If you’re like me, you’ll be watching President Obama on television Thursday night as he outlines his new plan to get America back to work.
And, like me, you’ll be wondering if any of his proposals stand a chance of actually making much of a dent in the nation’s massive, 9.1-percent unemployment rate.
Helpfully, a group of economists and analysts at the Economic Policy Institute (EPI) released a set of four criteria that we at home can use as sort of a scorecard to see how the president’s jobs plan stacks up (or anyone else’s, for that matter.)
For the 14 million jobless Americans, Obama’s speech and the job-creating measures he puts on the table won’t merely be some abstract political exercise or campaign stunt.
They could be the unemployeds’ last, best hope of finding a new job any time soon.
As the folks at EPI say in their new report:
A renewed emphasis on job creation is desperately needed. The unemployment rate has been at roughly 9% or above since the spring of 2009. Among black and Hispanic workers, nearly one in four is unemployed or underemployed in a typical month. Unemployment has doubled since 2007 for each educational group, including college graduates and workers with advanced degrees. Polling shows that more than 40 percent of families have been directly affected by unemployment in the last year, a condition that has prevailed since June 2009.
With that sense of what’s at stake, let’s go straight to how you should grade the president’s proposals.
Criterion One: Will the policy make a real difference in
job creation in the next 24 months?
This criterion is crtical because the labor market needs a jolt that is both quick and sustained. As the EPI folks note, many of the job-creation proposals floated in recent weeks and months — such as free-trade agreements, patent reform, and deficit-reduction — won’t produce jobs in the near term. The nation needs to start creating lots of new jobs — and fast.
Criterion Two: Is the policy effective and efficient?
Simply put, this one is all about doing those things that will give us the most bang for the buck.
“We know from the Congressional Budget Office, academic experts, and private-sector forecasters what are the most effective policy tools for generating jobs,” the report says.

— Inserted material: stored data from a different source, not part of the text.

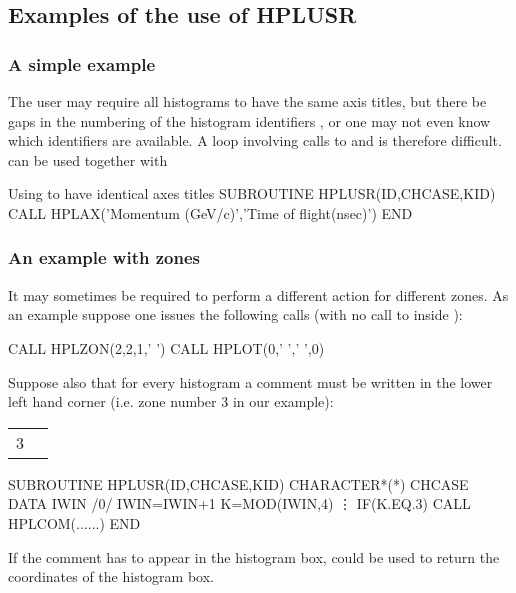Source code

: \subsection*{Examples of the use of HPLUSR}
\subsubsection{A simple example}
The user may require all histograms to have the same axis titles, but there
be gaps in the numbering of the histogram identifiers , or one may not 
even know which identifiers are available. A  loop involving calls to 
 and  is therefore difficult.  can be 
used together with 
\begin{XMPt}{Using  to have identical axes titles}
      SUBROUTINE HPLUSR(ID,CHCASE,KID)
      CALL HPLAX('Momentum (GeV/c)','Time of flight(nsec)')
      END
\end{XMPt}

\subsubsection{An example with zones }
It may sometimes be required to perform a different action for different 
zones. As an example suppose one issues the following calls (with no call to 
 inside ):
\begin{XMP}
      CALL HPLZON(2,2,1,' ')
      CALL HPLOT(0,' ',' ',0)
\end{XMP}
Suppose also that for every histogram a comment must be written in the lower 
left hand corner (i.e. zone number 3 in our example):\quad

\begin{tabular}[t]{|p{1cm}|p{1cm}|}
\hline
\phantom{3}&\phantom{3}\\
\hline
 \hfil  3 &\phantom{3}\\
\hline
\end{tabular}

\begin{XMP}
      SUBROUTINE HPLUSR(ID,CHCASE,KID)
      CHARACTER*(*) CHCASE
      DATA IWIN /0/
      IWIN=IWIN+1
      K=MOD(IWIN,4)
      \vdots
      IF(K.EQ.3) CALL HPLCOM(......)
      END
\end{XMP}
If the comment has to appear in the histogram box,  could be used 
to return the coordinates of the histogram box.


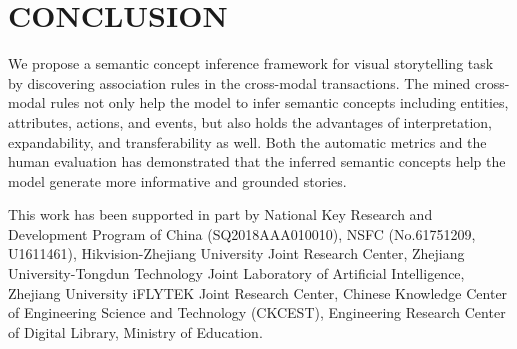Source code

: \documentclass[sigconf]{acmart}
\begin{document}
\section{CONCLUSION}
We propose a semantic concept inference framework for visual storytelling task by discovering association rules in the cross-modal transactions. The mined cross-modal rules not only help the model to infer semantic concepts including entities, attributes, actions, and events, but also holds the advantages of interpretation, expandability, and transferability as well. Both the automatic metrics and the human evaluation has demonstrated that the inferred semantic concepts help the model generate more informative and grounded stories.

\begin{acks}
This work has been supported in part by National Key Research and Development Program of China (SQ2018AAA010010), NSFC (No.61751209, U1611461), Hikvision-Zhejiang University Joint Research Center, Zhejiang University-Tongdun Technology Joint Laboratory of Artificial Intelligence, Zhejiang University iFLYTEK Joint Research Center, Chinese Knowledge Center of Engineering Science and Technology (CKCEST), Engineering Research Center of Digital Library, Ministry of Education.
\end{acks}


\balance

\end{document}
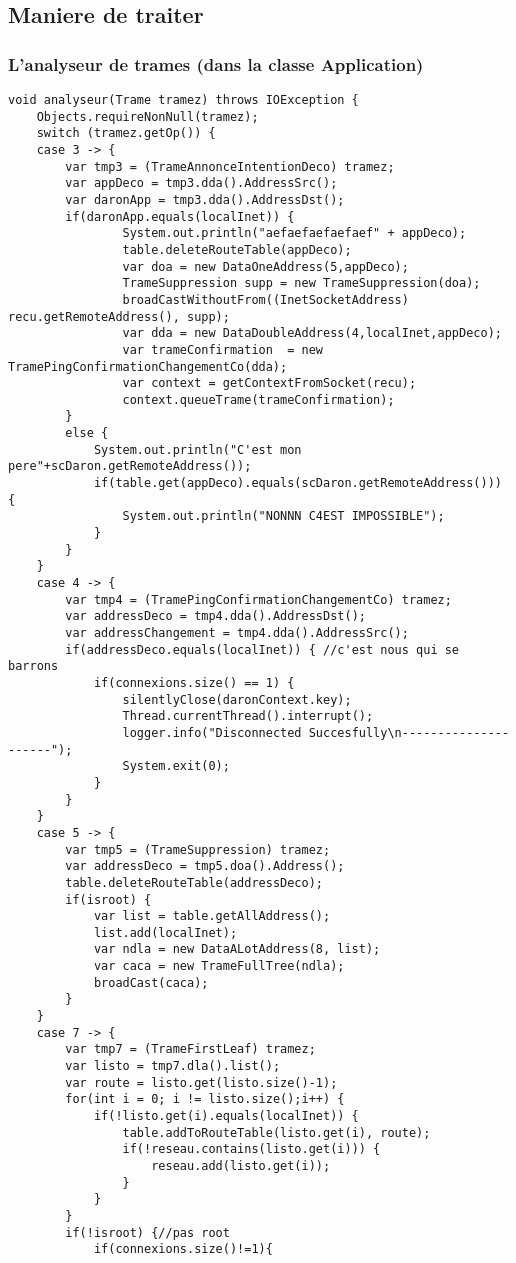\documentclass[a4paper,titlepage]{report}
\begin{document}
\subsection{Maniere de traiter}
\subsubsection{L'analyseur de trames (dans la classe Application)}
\begin{lstlisting}
void analyseur(Trame tramez) throws IOException {
	Objects.requireNonNull(tramez);
	switch (tramez.getOp()) {
	case 3 -> {
		var tmp3 = (TrameAnnonceIntentionDeco) tramez;
		var appDeco = tmp3.dda().AddressSrc();
		var daronApp = tmp3.dda().AddressDst();	
		if(daronApp.equals(localInet)) {
				System.out.println("aefaefaefaefaef" + appDeco);
				table.deleteRouteTable(appDeco);
				var doa = new DataOneAddress(5,appDeco);
				TrameSuppression supp = new TrameSuppression(doa);
				broadCastWithoutFrom((InetSocketAddress) recu.getRemoteAddress(), supp);
				var dda = new DataDoubleAddress(4,localInet,appDeco);
				var trameConfirmation  = new TramePingConfirmationChangementCo(dda);
				var context = getContextFromSocket(recu);
				context.queueTrame(trameConfirmation);
		}
		else {
			System.out.println("C'est mon pere"+scDaron.getRemoteAddress());
			if(table.get(appDeco).equals(scDaron.getRemoteAddress())) {
				System.out.println("NONNN C4EST IMPOSSIBLE");
			}
		}
	}
	case 4 -> {
		var tmp4 = (TramePingConfirmationChangementCo) tramez;
		var addressDeco = tmp4.dda().AddressDst();
		var addressChangement = tmp4.dda().AddressSrc();
		if(addressDeco.equals(localInet)) { //c'est nous qui se barrons
			if(connexions.size() == 1) {
				silentlyClose(daronContext.key);
				Thread.currentThread().interrupt();
				logger.info("Disconnected Succesfully\n---------------------");
				System.exit(0);
			}
		}
	}
	case 5 -> {
		var tmp5 = (TrameSuppression) tramez;
		var addressDeco = tmp5.doa().Address();
		table.deleteRouteTable(addressDeco);
		if(isroot) {
			var list = table.getAllAddress();
			list.add(localInet);
			var ndla = new DataALotAddress(8, list);
			var caca = new TrameFullTree(ndla);
			broadCast(caca);
		}
	}
	case 7 -> {
		var tmp7 = (TrameFirstLeaf) tramez;
		var listo = tmp7.dla().list();
		var route = listo.get(listo.size()-1);
		for(int i = 0; i != listo.size();i++) {
			if(!listo.get(i).equals(localInet)) {
				table.addToRouteTable(listo.get(i), route);
				if(!reseau.contains(listo.get(i))) {
					reseau.add(listo.get(i));
				}
			}
		}
		if(!isroot) {//pas root
			if(connexions.size()!=1){

\end{lstlisting}
\end{document}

Criterion Three: How is the policy funded?
This criterion will be crucial considering Washington’s recent penchant for reigning in the federal budget deficit because the most effective job creation policies cannot be “paid
for” by higher taxes or other spending cuts in the near
term, the EPI report says:
Effective jobs policy injects money into the economy
and increases the overall demand for goods and services, thereby raising the need for more workers to produce those goods and services. But if a job creation policy must be “budget neutral”— that is, it must be accompanied by a tax increase or budget cut—then the benefits of the spending injected in the economy are diluted at best. Simultaneously offsetting stimulus spending is simply not feasible given the magnitude
of economic support needed for such spending to be
effective. So, an effective jobs plan should either be deficit-financed or paid for in later years only after the economy is much stronger and has much lower unemployment.
Criterion Four: Is the policy at the appropriate scale to produce a substantial number of jobs?
This last criterion is all about doing enough big things to jumpstart the sluggish economy in such a way to create enough jobs quickly to start putting enough of the nation’s jobless back to work to really bring down the persistently high unemployment rate.